Halo Rek! Kali ini Ruang Teknik akan sharing skema rangkaian remote sepeda motor buatan sendiri, ide awal sebenarnya simple pingin bisa menyalakan lampu hazard pada sepeda motor dengan remote kontrol tujuannya jika kita parkir malem hari di tempat pasar malem yang kurang penerangan, maka dengan menyalakan hazard akan mempermudah menemukan sepeda motor kita ditempat parkir. Karna sangat bersemangat membuatnya tidak terasa saya tambah beberapa fitur sekalian jadi lebih lengkap.
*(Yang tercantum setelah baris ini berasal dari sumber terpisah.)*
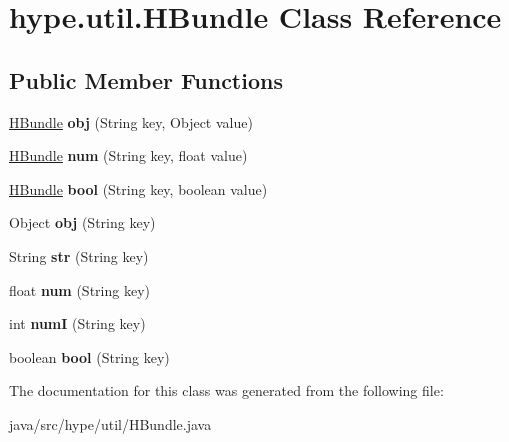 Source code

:\hypertarget{classhype_1_1util_1_1_h_bundle}{\section{hype.\-util.\-H\-Bundle Class Reference}
\label{classhype_1_1util_1_1_h_bundle}
}
\subsection*{Public Member Functions}
\begin{DoxyCompactItemize}
\item 
\hypertarget{classhype_1_1util_1_1_h_bundle_a98c6756d068540847ecbd27cd516fed7}{\hyperlink{classhype_1_1util_1_1_h_bundle}{H\-Bundle} {\bfseries obj} (String key, Object value)}\label{classhype_1_1util_1_1_h_bundle_a98c6756d068540847ecbd27cd516fed7}

\item 
\hypertarget{classhype_1_1util_1_1_h_bundle_a0dfbb17eba2677cae1caaed013b36ea6}{\hyperlink{classhype_1_1util_1_1_h_bundle}{H\-Bundle} {\bfseries num} (String key, float value)}\label{classhype_1_1util_1_1_h_bundle_a0dfbb17eba2677cae1caaed013b36ea6}

\item 
\hypertarget{classhype_1_1util_1_1_h_bundle_a38b92d226128547719c0adceebdb8ef8}{\hyperlink{classhype_1_1util_1_1_h_bundle}{H\-Bundle} {\bfseries bool} (String key, boolean value)}\label{classhype_1_1util_1_1_h_bundle_a38b92d226128547719c0adceebdb8ef8}

\item 
\hypertarget{classhype_1_1util_1_1_h_bundle_a188e58353d1b8804dffb24d9d9d1c13c}{Object {\bfseries obj} (String key)}\label{classhype_1_1util_1_1_h_bundle_a188e58353d1b8804dffb24d9d9d1c13c}

\item 
\hypertarget{classhype_1_1util_1_1_h_bundle_a80634b97b3eb742e8df4da4e8ef0ebfc}{String {\bfseries str} (String key)}\label{classhype_1_1util_1_1_h_bundle_a80634b97b3eb742e8df4da4e8ef0ebfc}

\item 
\hypertarget{classhype_1_1util_1_1_h_bundle_abc6fde0b241eb0bf81a19b1706c40d89}{float {\bfseries num} (String key)}\label{classhype_1_1util_1_1_h_bundle_abc6fde0b241eb0bf81a19b1706c40d89}

\item 
\hypertarget{classhype_1_1util_1_1_h_bundle_a0a9d3c38b42599b343222eff9d567388}{int {\bfseries num\-I} (String key)}\label{classhype_1_1util_1_1_h_bundle_a0a9d3c38b42599b343222eff9d567388}

\item 
\hypertarget{classhype_1_1util_1_1_h_bundle_aec9b498495c782a30c937e8cf0307cf7}{boolean {\bfseries bool} (String key)}\label{classhype_1_1util_1_1_h_bundle_aec9b498495c782a30c937e8cf0307cf7}

\end{DoxyCompactItemize}


The documentation for this class was generated from the following file\-:\begin{DoxyCompactItemize}
\item 
java/src/hype/util/H\-Bundle.\-java\end{DoxyCompactItemize}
Oke silahkan cek gambar skema dibawah ini dan ikuti langkah dan keterangan yang diberikan.
Disini kita membutuhkan:
- Modul remote + receiver
- Arduino nano
- Resistor 10K 4 pcs
- Modul relay 4 pcs
- Buzzer
- Modul MP3 player (untuk memainkan suara Car Lock)
Rangkai sesuai skema diatas dan ikuti penjelasan dibawah ini:
- Relay kunci kontak digunakan untuk menyambung jalur listrik kunci kontak jadi kita harus memotong kabel dan menyambungkannya melalui relay
- Relay Car Lock, disini kita menggunakan modul Mp3 player/DF player jadi kita hanya perlu menyambung sumber 5V pada modul melalui relay
- Relay Hazard, kita akan mengabungkan kedua jalur lampu Sein menjadi satu kemudian menyambungkannya melalui relay
- Relay piezo buzzer kita sambungkan melalui relay
- Kunci kontak: disini relay digunakan untuk menyambung jalur kelistrikan kunci kontak sepeda motor. Jadi walaupun kunci kontak sudah dinyalakan tetapi jika tombol remote A belum ditekan maka sepeda motor tidak akan bisa distarter. Untuk menyalakan tekan tombol A satu kali untuk mematikan tekan tombol A satu kali. Catatan: Ketika relay menyala maka secara default koding di set untuk menyalakan suara car lock & hazard sekaligus
- Suara Car Lock: ketika tombol B ditekan maka suara car lock tidak berbunyi untuk menyalakan silahkan ditekan kembali. Tujuannya kadang ketika menyalakan Tombol A kita tidak mau suara car lock berbunyi jadi bisa dimatikan secara manual.
- Hazard: ketika tombol C ditekan maka lampu Hazard tidak menyala untuk menyalakan silahkan ditekan kembali.. Tujuannya kadang ketika menyalakan Tombol A kita tidak mau Hazard menyala jadi bisa dimatikan secara manual.
- Suara Bep ini hanyalah sebagai indikator saja (opsional tidak perlu juga tidak apa-apa), jadi ketika Tombol A, B atau C ditekan maka akan piezo buzzer akan berbunyi sehingga kita tahu bahwa remote telah bekerja. Khusus Tombol A suara buzzer baru berbunyi jika kondisi relay off
- Tombol D berfungsi untuk menyalakan Suara Car Lock dan Hazard, walaupun tombol A belum ditekan.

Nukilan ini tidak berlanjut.